• [Exercise goal]: Out of the lines below, please list those that hold the string "onLovelaveMoreInfoDialogOpen".
━━━ Material for the task
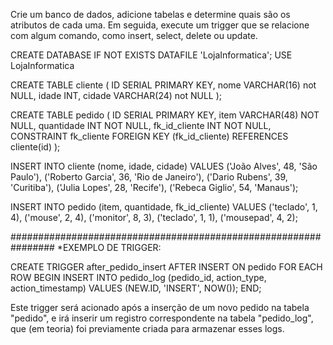 Crie um banco de dados, adicione tabelas e determine quais são os atributos de cada uma. Em seguida, execute um trigger que se relacione com algum comando, como insert, select, delete ou update.

CREATE DATABASE IF NOT EXISTS DATAFILE 'LojaInformatica';
USE LojaInformatica

CREATE TABLE cliente (
    ID SERIAL PRIMARY KEY,
    nome VARCHAR(16) not NULL,
    idade INT,
    cidade VARCHAR(24) not NULL
);

CREATE TABLE pedido (
    ID SERIAL PRIMARY KEY,
    item VARCHAR(48) NOT NULL,
    quantidade INT NOT NULL,
    fk_id_cliente INT NOT NULL,
    CONSTRAINT fk_cliente FOREIGN KEY (fk_id_cliente) REFERENCES cliente(id)
);

INSERT INTO cliente (nome, idade, cidade) VALUES
    ('João Alves', 48, 'São Paulo'),
    ('Roberto Garcia', 36, 'Rio de Janeiro'),
    ('Dario Rubens', 39, 'Curitiba'),
    ('Julia Lopes', 28, 'Recife'),
    ('Rebeca Giglio', 54, 'Manaus');

INSERT INTO pedido (item, quantidade, fk_id_cliente) VALUES
    ('teclado', 1, 4),
    ('mouse', 2, 4),
    ('monitor', 8, 3),
    ('teclado', 1, 1),
    ('mousepad', 4, 2);


################################################################
*EXEMPLO DE TRIGGER:

CREATE TRIGGER after_pedido_insert
AFTER INSERT ON pedido
FOR EACH ROW
BEGIN
    INSERT INTO pedido_log (pedido_id, action_type, action_timestamp)
    VALUES (NEW.ID, 'INSERT', NOW());
END;

Este trigger será acionado após a inserção de um novo pedido na tabela "pedido", e irá inserir um registro correspondente na tabela "pedido_log", que (em teoria) foi previamente criada para armazenar esses logs.
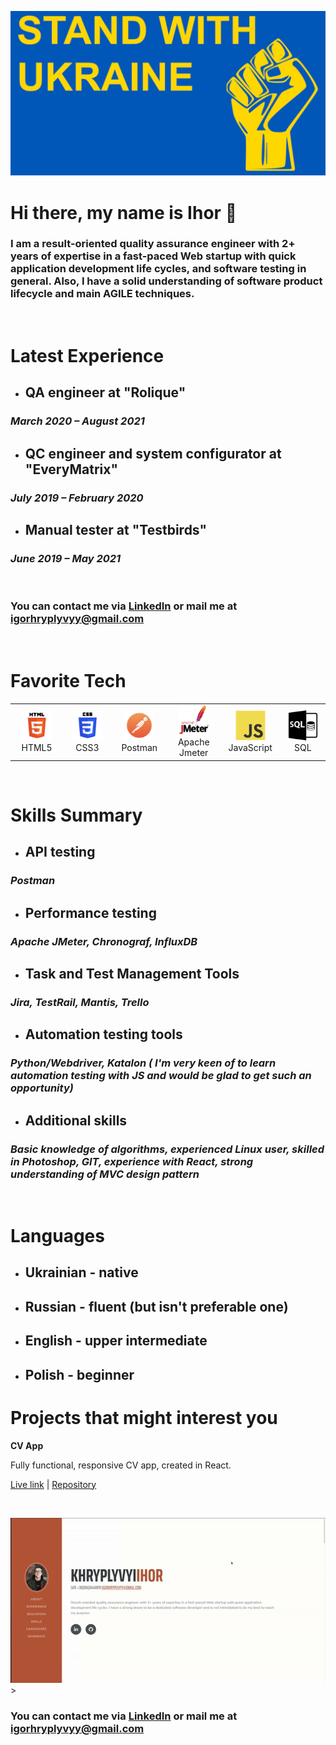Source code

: ![](./img/stand.jpg)
<br>

# **Hi there, my name is Ihor** :wave:

### I am a result-oriented quality assurance engineer with 2+ years of expertise in a fast-paced Web startup with quick application development life cycles, and software testing in general. Also, I have a solid understanding of software product lifecycle and main AGILE techniques.

<br>

# **Latest Experience**

- ## QA engineer at "Rolique"

### _March 2020 – August 2021_

- ## QC engineer and system configurator at "EveryMatrix"

### _July 2019 – February 2020_

- ## Manual tester at "Testbirds"

### _June 2019 – May 2021_

<br>

### You can **contact** me via [LinkedIn](https://www.linkedin.com/in/khryplyvyi/) or mail me at igorhryplyvyy@gmail.com

<br>

# **Favorite Tech**

<table>
  <tr>
     <td align="center" width="96">
      <a href="">
        <img src="./img/html5.png" width="48" height="48" alt="TypeScript" />
      </a>
      <br>HTML5
    </td>
       <td align="center" width="96">
      <a href="">
        <img src="./img/css3.png" width="48" height="48" alt="TypeScript" />
      </a>
      <br>CSS3
    </td>
      <td align="center" width="96">
      <a href="">
        <img src="./img/postman.png" width="48" height="48" alt="Apache Jmeter" />
      </a>
      <br>Postman
    </td>
      <td align="center" width="96">
      <a href="">
        <img src="./img/jmeter_square.svg" width="48" height="48" alt="Apache Jmeter" />
      </a>
      <br>Apache Jmeter
    </td>
     <td align="center" width="96">
      <a href="">
        <img src="./img/js.svg" width="48" height="48" alt="JavaScript" />
      </a>
      <br>JavaScript
    </td>
    <td align="center" width="96">
      <a href="" >
        <img src="./img/sql.png" width="48" height="48" alt="React" />
      </a>
      <br>SQL
    </td>
  </tr>
  </table>
  <br>

# **Skills Summary**

- ## API testing

### _Postman_

- ## Performance testing

### _Apache JMeter, Chronograf, InfluxDB_

- ## Task and Test Management Tools

### _Jira, TestRail, Mantis, Trello_

- ## Automation testing tools

### _Python/Webdriver, Katalon ( **I'm very keen of to learn automation testing with JS and would be glad to get such an opportunity**)_

- ## Additional skills

### _Basic knowledge of algorithms, experienced Linux user, skilled in Photoshop, GIT, experience with React, strong understanding of MVC design pattern_

<br>

# **Languages**

- ## Ukrainian - native
- ## Russian - fluent (but isn't preferable one)
- ## English - upper intermediate
- ## Polish - beginner

# Projects that might interest you

**CV App**

Fully functional, responsive CV app, created in React.

[Live link](https://resume-app-react.herokuapp.com/) | [Repository](https://github.com/Yhortimer/cv-app-react)

<br>

![](./video/ezgif.com-gif-maker.gif)>
<br>

### You can **contact** me via [LinkedIn](https://www.linkedin.com/in/khryplyvyi/) or mail me at igorhryplyvyy@gmail.com

<br>
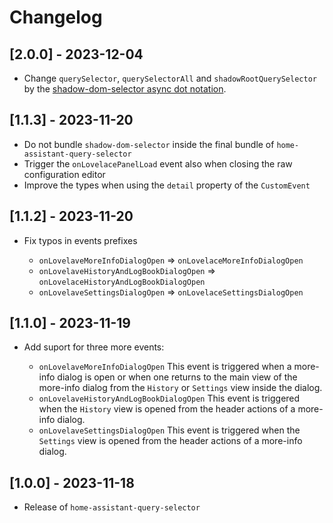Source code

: # Changelog

## [2.0.0] - 2023-12-04

- Change `querySelector`, `querySelectorAll` and `shadowRootQuerySelector` by the [shadow-dom-selector async dot notation](https://github.com/elchininet/shadow-dom-selector#buildasyncselector).

## [1.1.3] - 2023-11-20

- Do not bundle `shadow-dom-selector` inside the final bundle of `home-assistant-query-selector`
- Trigger the `onLovelacePanelLoad` event also when closing the raw configuration editor
- Improve the types when using the `detail` property of the `CustomEvent`


## [1.1.2] - 2023-11-20

- Fix typos in events prefixes

    * `onLovelaveMoreInfoDialogOpen` => `onLovelaceMoreInfoDialogOpen`
    * `onLovelaveHistoryAndLogBookDialogOpen` => `onLovelaceHistoryAndLogBookDialogOpen`
    * `onLovelaveSettingsDialogOpen` => `onLovelaceSettingsDialogOpen`

## [1.1.0] - 2023-11-19

- Add suport for three more events:

    * `onLovelaveMoreInfoDialogOpen` This event is triggered when a more-info dialog is open or when one returns to the main view of the more-info dialog from the `History` or `Settings` view inside the dialog.
    * `onLovelaveHistoryAndLogBookDialogOpen` This event is triggered when the `History` view is opened from the header actions of a more-info dialog.
    * `onLovelaveSettingsDialogOpen` This event is triggered when the `Settings` view is opened from the header actions of a more-info dialog.

## [1.0.0] - 2023-11-18

- Release of `home-assistant-query-selector`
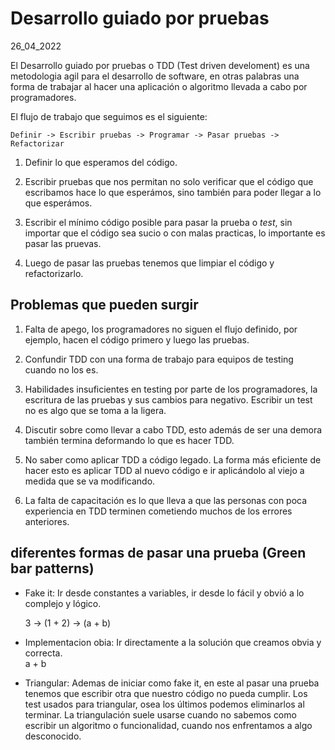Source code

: # Desarrollo guiado por pruebas
26_04_2022

El Desarrollo guiado por pruebas o TDD (Test driven develoment) es una metodologia agil para el desarrollo de software, en otras palabras una forma de trabajar al hacer una aplicación o algoritmo llevada a cabo por programadores.

El flujo de trabajo que seguimos es el siguiente:

	Definir -> Escribir pruebas -> Programar -> Pasar pruebas -> Refactorizar

1. Definir lo que esperamos del código.

2. Escribir pruebas que nos permitan no solo verificar que el código que escribamos hace lo que esperámos, sino también para poder llegar a lo que esperámos.

3. Escribir el mínimo código posible para pasar la prueba o *test*, sin importar que el código sea sucio o con malas practicas, lo importante es pasar las pruevas.

4. Luego de pasar las pruebas tenemos que limpiar el código y refactorizarlo.


## Problemas que pueden surgir

1. Falta de apego, los programadores no siguen el flujo definido, por ejemplo, hacen el código primero y luego las pruebas.

2. Confundir TDD con una forma de trabajo para equipos de testing cuando no los es.

3. Habilidades insuficientes en testing por parte de los programadores, la escritura de las pruebas y sus cambios para negativo. Escribir un test no es algo que se toma a la ligera.

4. Discutir sobre como llevar a cabo TDD, esto además de ser una demora también termina deformando lo que es hacer TDD.

5. No saber como aplicar TDD a código legado. La forma más eficiente de hacer esto es aplicar TDD al nuevo código e ir aplicándolo al viejo a medida que se va modificando.

6. La falta de capacitación es lo que lleva a que las personas con poca experiencia en TDD terminen cometiendo muchos de los errores anteriores.

## diferentes formas de pasar una prueba (Green bar patterns)

* Fake it: Ir desde constantes a variables, ir desde lo fácil y obvió a lo complejo y lógico. <br>

	3 -> (1 + 2) -> (a + b)

* Implementacion obia: Ir directamente a la solución que creamos obvia y correcta. <br/>
	a + b

* Triangular: Ademas de iniciar como fake it, en este al pasar una prueba tenemos que escribir otra que nuestro código no pueda cumplir. 
Los test usados para triangular, osea los últimos podemos eliminarlos al terminar. 
La triangulación suele usarse cuando no sabemos como escribir un algoritmo o funcionalidad, cuando nos enfrentamos a algo desconocido.

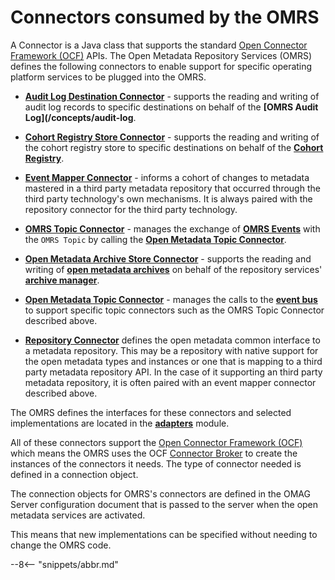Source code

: <!-- SPDX-License-Identifier: CC-BY-4.0 -->
<!-- Copyright Contributors to the ODPi Egeria project 2019. -->

# Connectors consumed by the OMRS

A Connector is a Java class that supports the standard [Open Connector Framework (OCF)](/frameworks/ocf/overview) APIs. The Open Metadata Repository Services (OMRS) defines the following connectors to enable support for specific operating platform services to be plugged into the OMRS.

* **[Audit Log Destination Connector](/concepts/audit-log-destination-connector)** - supports the reading and writing of audit log records to specific destinations on behalf of the **[OMRS Audit Log](/concepts/audit-log**.

* **[Cohort Registry Store Connector](/concepts/cohort-registry-store-connector)** - supports the reading and writing of the cohort registry store to specific destinations on behalf of the **[Cohort Registry](/services/omrs/cohort-registry)**.

* **[Event Mapper Connector](/concepts/event-mapper-connector)** - informs a cohort of changes to metadata mastered in a third party metadata repository that occurred through the third party technology's own mechanisms. It is always paired with the repository connector for the third party technology.

* **[OMRS Topic Connector](/services/omrs/omrs-topic-connector)** - manages the exchange  of **[OMRS Events](/concepts/cohort-events)** with the `OMRS Topic` by calling the **[Open Metadata Topic Connector](/concepts/open-metadata-topic-connector)**.

* **[Open Metadata Archive Store Connector](/concepts/open-metadata-archive-store-connector)** - supports the reading and writing of **[open metadata archives](/concepts/open-metadata-archive)** on behalf of the repository services' **[archive manager](/services/omrs/archive-manager)**.

* **[Open Metadata Topic Connector](/concepts/open-metadata-topic-connector)** - manages the calls to the **[event bus](/concepts/event-bus)** to support specific topic connectors such as the OMRS Topic Connector described above.

* **[Repository Connector](/concepts/repository-connector)** defines the open metadata common interface to a metadata repository.  This may be a repository with native support for the open metadata types and instances or one that is mapping to a third party metadata repository API. In the case of it supporting an third party metadata repository, it is often paired with an event mapper connector described above.

The OMRS defines the interfaces for these connectors and selected implementations
are located in the **[adapters](https://github.com/odpi/egeria/tree/main/open-metadata-implementation/adapters/open-connectors/repository-services-connectors)** module.

All of these connectors support the [Open Connector Framework (OCF)](/frameworks/ocf/overview) which means the OMRS uses the OCF [Connector Broker](/concepts/connector-broker) to create the instances of the connectors it needs. The type of connector needed is defined in a connection object.

The connection objects for OMRS's connectors are defined in the OMAG Server configuration document that is passed to the server when the open metadata services are activated.

This means that new implementations can be specified without needing to change the OMRS code.

--8<-- "snippets/abbr.md"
━━━━━━
• [Written response]:
    * `onLovelaveMoreInfoDialogOpen` => `onLovelaceMoreInfoDialogOpen`
    * `onLovelaveMoreInfoDialogOpen` This event is triggered when a more-info dialog is open or when one returns to the main view of the more-info dialog from the `History` or `Settings` view inside the dialog.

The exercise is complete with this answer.